§ AIM OF THE TASK
Without the pictures, restate all of the data below word for word.

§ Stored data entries
################
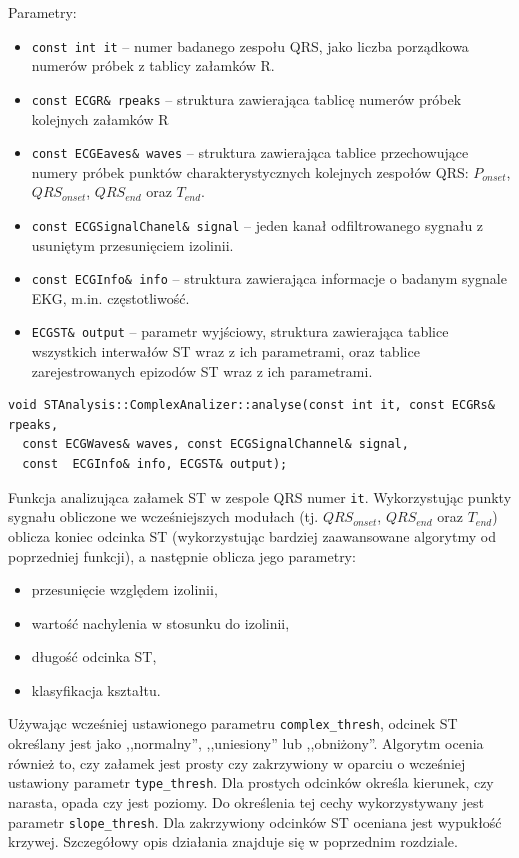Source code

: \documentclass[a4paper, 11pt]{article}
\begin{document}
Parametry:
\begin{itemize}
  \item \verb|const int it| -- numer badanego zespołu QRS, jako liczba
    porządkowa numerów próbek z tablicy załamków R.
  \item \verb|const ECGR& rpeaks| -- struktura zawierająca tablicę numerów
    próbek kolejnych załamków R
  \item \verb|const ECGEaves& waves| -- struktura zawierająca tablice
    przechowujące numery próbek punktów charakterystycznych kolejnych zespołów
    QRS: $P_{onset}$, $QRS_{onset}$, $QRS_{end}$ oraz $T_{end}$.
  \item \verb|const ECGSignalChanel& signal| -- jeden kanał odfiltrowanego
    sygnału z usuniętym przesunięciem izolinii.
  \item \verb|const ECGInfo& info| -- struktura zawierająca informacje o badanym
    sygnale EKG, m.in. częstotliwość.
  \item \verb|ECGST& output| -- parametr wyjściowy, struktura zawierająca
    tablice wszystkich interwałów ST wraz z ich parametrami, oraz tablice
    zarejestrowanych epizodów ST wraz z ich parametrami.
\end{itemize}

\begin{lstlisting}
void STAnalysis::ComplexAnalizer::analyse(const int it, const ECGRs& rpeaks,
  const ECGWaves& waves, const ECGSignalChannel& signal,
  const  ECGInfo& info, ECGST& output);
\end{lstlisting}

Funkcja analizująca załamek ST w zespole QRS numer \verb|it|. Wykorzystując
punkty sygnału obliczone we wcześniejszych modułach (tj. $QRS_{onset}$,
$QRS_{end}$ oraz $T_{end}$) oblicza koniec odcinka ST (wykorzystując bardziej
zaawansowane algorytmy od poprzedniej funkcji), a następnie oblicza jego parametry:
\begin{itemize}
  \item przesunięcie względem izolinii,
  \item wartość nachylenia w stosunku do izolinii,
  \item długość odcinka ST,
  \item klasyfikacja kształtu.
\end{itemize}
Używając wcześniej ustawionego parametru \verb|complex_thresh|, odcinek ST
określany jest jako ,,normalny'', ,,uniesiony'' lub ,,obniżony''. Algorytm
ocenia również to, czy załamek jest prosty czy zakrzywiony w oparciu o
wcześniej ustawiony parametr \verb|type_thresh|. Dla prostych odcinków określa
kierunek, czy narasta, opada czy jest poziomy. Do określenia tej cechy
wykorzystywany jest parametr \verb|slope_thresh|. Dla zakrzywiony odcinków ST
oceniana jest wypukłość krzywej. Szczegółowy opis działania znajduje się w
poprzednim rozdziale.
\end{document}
################
§ RESPONSE
Source code

: \documentclass[a4paper, 11pt]{article}
\begin{document}
Parametry:
\begin{itemize}
  \item \verb|const int it| -- numer badanego zespołu QRS, jako liczba
    porządkowa numerów próbek z tablicy załamków R.
  \item \verb|const ECGR& rpeaks| -- struktura zawierająca tablicę numerów
    próbek kolejnych załamków R
  \item \verb|const ECGEaves& waves| -- struktura zawierająca tablice
    przechowujące numery próbek punktów charakterystycznych kolejnych zespołów
    QRS: $P_{onset}$, $QRS_{onset}$, $QRS_{end}$ oraz $T_{end}$.
  \item \verb|const ECGSignalChanel& signal| -- jeden kanał odfiltrowanego
    sygnału z usuniętym przesunięciem izolinii.
  \item \verb|const ECGInfo& info| -- struktura zawierająca informacje o badanym
    sygnale EKG, m.in. częstotliwość.
  \item \verb|ECGST& output| -- parametr wyjściowy, struktura zawierająca
    tablice wszystkich interwałów ST wraz z ich parametrami, oraz tablice
    zarejestrowanych epizodów ST wraz z ich parametrami.
\end{itemize}

\begin{lstlisting}
void STAnalysis::ComplexAnalizer::analyse(const int it, const ECGRs& rpeaks,
  const ECGWaves& waves, const ECGSignalChannel& signal,
  const  ECGInfo& info, ECGST& output);
\end{lstlisting}

Funkcja analizująca załamek ST w zespole QRS numer \verb|it|. Wykorzystując
punkty sygnału obliczone we wcześniejszych modułach (tj. $QRS_{onset}$,
$QRS_{end}$ oraz $T_{end}$) oblicza koniec odcinka ST (wykorzystując bardziej
zaawansowane algorytmy od poprzedniej funkcji), a następnie oblicza jego parametry:
\begin{itemize}
  \item przesunięcie względem izolinii,
  \item wartość nachylenia w stosunku do izolinii,
  \item długość odcinka ST,
  \item klasyfikacja kształtu.
\end{itemize}
Używając wcześniej ustawionego parametru \verb|complex_thresh|, odcinek ST
określany jest jako ,,normalny'', ,,uniesiony'' lub ,,obniżony''. Algorytm
ocenia również to, czy załamek jest prosty czy zakrzywiony w oparciu o
wcześniej ustawiony parametr \verb|type_thresh|. Dla prostych odcinków określa
kierunek, czy narasta, opada czy jest poziomy. Do określenia tej cechy
wykorzystywany jest parametr \verb|slope_thresh|. Dla zakrzywiony odcinków ST
oceniana jest wypukłość krzywej. Szczegółowy opis działania znajduje się w
poprzednim rozdziale.
\end{document}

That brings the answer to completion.